Records for the task:
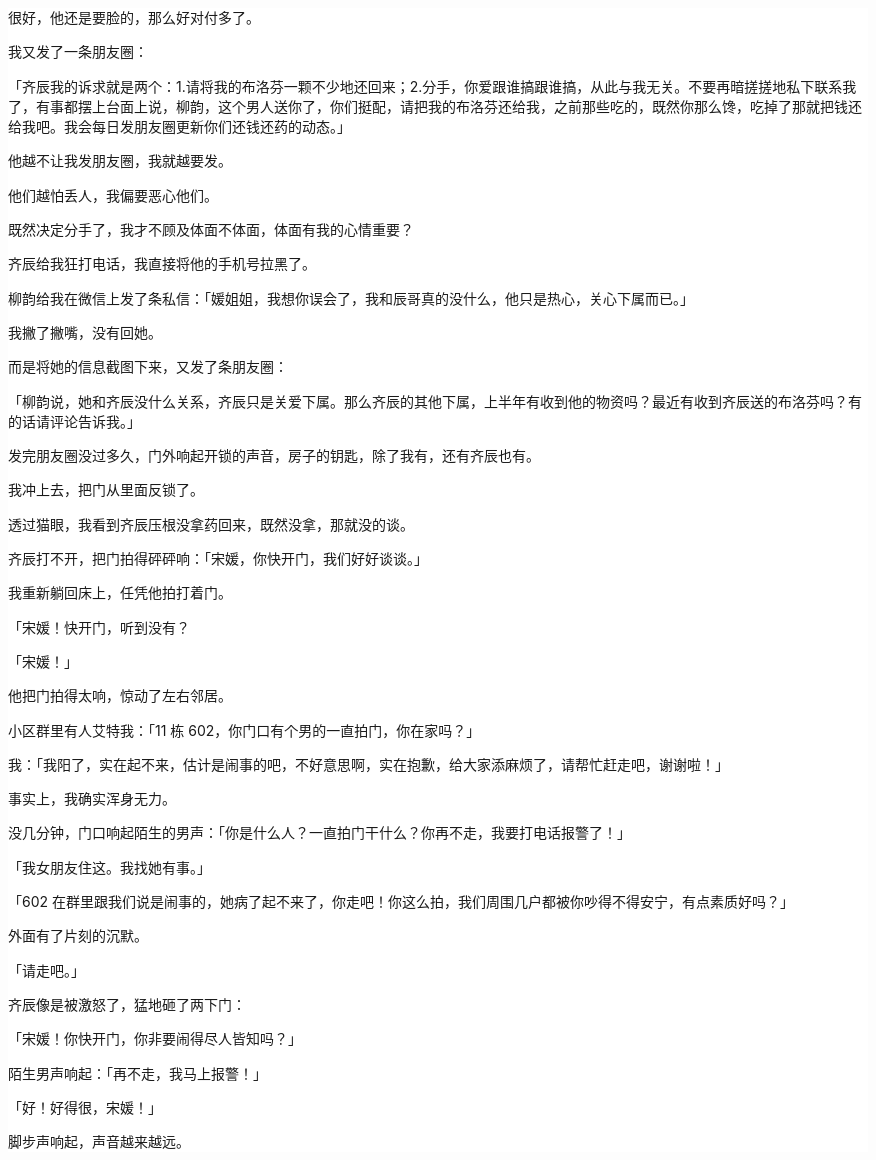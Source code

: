 很好，他还是要脸的，那么好对付多了。

我又发了一条朋友圈：

「齐辰我的诉求就是两个：1.请将我的布洛芬一颗不少地还回来；2.分手，你爱跟谁搞跟谁搞，从此与我无关。不要再暗搓搓地私下联系我了，有事都摆上台面上说，柳韵，这个男人送你了，你们挺配，请把我的布洛芬还给我，之前那些吃的，既然你那么馋，吃掉了那就把钱还给我吧。我会每日发朋友圈更新你们还钱还药的动态。」

他越不让我发朋友圈，我就越要发。

他们越怕丢人，我偏要恶心他们。

既然决定分手了，我才不顾及体面不体面，体面有我的心情重要？

齐辰给我狂打电话，我直接将他的手机号拉黑了。

柳韵给我在微信上发了条私信：「媛姐姐，我想你误会了，我和辰哥真的没什么，他只是热心，关心下属而已。」

我撇了撇嘴，没有回她。

而是将她的信息截图下来，又发了条朋友圈：

「柳韵说，她和齐辰没什么关系，齐辰只是关爱下属。那么齐辰的其他下属，上半年有收到他的物资吗？最近有收到齐辰送的布洛芬吗？有的话请评论告诉我。」

发完朋友圈没过多久，门外响起开锁的声音，房子的钥匙，除了我有，还有齐辰也有。

我冲上去，把门从里面反锁了。

透过猫眼，我看到齐辰压根没拿药回来，既然没拿，那就没的谈。

齐辰打不开，把门拍得砰砰响：「宋媛，你快开门，我们好好谈谈。」

我重新躺回床上，任凭他拍打着门。

「宋媛！快开门，听到没有？

「宋媛！」

他把门拍得太响，惊动了左右邻居。

小区群里有人艾特我：「11 栋 602，你门口有个男的一直拍门，你在家吗？」

我：「我阳了，实在起不来，估计是闹事的吧，不好意思啊，实在抱歉，给大家添麻烦了，请帮忙赶走吧，谢谢啦！」

事实上，我确实浑身无力。

没几分钟，门口响起陌生的男声：「你是什么人？一直拍门干什么？你再不走，我要打电话报警了！」

「我女朋友住这。我找她有事。」

「602 在群里跟我们说是闹事的，她病了起不来了，你走吧！你这么拍，我们周围几户都被你吵得不得安宁，有点素质好吗？」

外面有了片刻的沉默。

「请走吧。」

齐辰像是被激怒了，猛地砸了两下门：

「宋媛！你快开门，你非要闹得尽人皆知吗？」

陌生男声响起：「再不走，我马上报警！」

「好！好得很，宋媛！」

脚步声响起，声音越来越远。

Task directions: Restate each entry word for word, please, but drop any images it holds.

Exercise answer:
Source code

: 很好，他还是要脸的，那么好对付多了。

我又发了一条朋友圈：

「齐辰我的诉求就是两个：1.请将我的布洛芬一颗不少地还回来；2.分手，你爱跟谁搞跟谁搞，从此与我无关。不要再暗搓搓地私下联系我了，有事都摆上台面上说，柳韵，这个男人送你了，你们挺配，请把我的布洛芬还给我，之前那些吃的，既然你那么馋，吃掉了那就把钱还给我吧。我会每日发朋友圈更新你们还钱还药的动态。」

他越不让我发朋友圈，我就越要发。

他们越怕丢人，我偏要恶心他们。

既然决定分手了，我才不顾及体面不体面，体面有我的心情重要？

齐辰给我狂打电话，我直接将他的手机号拉黑了。

柳韵给我在微信上发了条私信：「媛姐姐，我想你误会了，我和辰哥真的没什么，他只是热心，关心下属而已。」

我撇了撇嘴，没有回她。

而是将她的信息截图下来，又发了条朋友圈：

「柳韵说，她和齐辰没什么关系，齐辰只是关爱下属。那么齐辰的其他下属，上半年有收到他的物资吗？最近有收到齐辰送的布洛芬吗？有的话请评论告诉我。」

发完朋友圈没过多久，门外响起开锁的声音，房子的钥匙，除了我有，还有齐辰也有。

我冲上去，把门从里面反锁了。

透过猫眼，我看到齐辰压根没拿药回来，既然没拿，那就没的谈。

齐辰打不开，把门拍得砰砰响：「宋媛，你快开门，我们好好谈谈。」

我重新躺回床上，任凭他拍打着门。

「宋媛！快开门，听到没有？

「宋媛！」

他把门拍得太响，惊动了左右邻居。

小区群里有人艾特我：「11 栋 602，你门口有个男的一直拍门，你在家吗？」

我：「我阳了，实在起不来，估计是闹事的吧，不好意思啊，实在抱歉，给大家添麻烦了，请帮忙赶走吧，谢谢啦！」

事实上，我确实浑身无力。

没几分钟，门口响起陌生的男声：「你是什么人？一直拍门干什么？你再不走，我要打电话报警了！」

「我女朋友住这。我找她有事。」

「602 在群里跟我们说是闹事的，她病了起不来了，你走吧！你这么拍，我们周围几户都被你吵得不得安宁，有点素质好吗？」

外面有了片刻的沉默。

「请走吧。」

齐辰像是被激怒了，猛地砸了两下门：

「宋媛！你快开门，你非要闹得尽人皆知吗？」

陌生男声响起：「再不走，我马上报警！」

「好！好得很，宋媛！」

脚步声响起，声音越来越远。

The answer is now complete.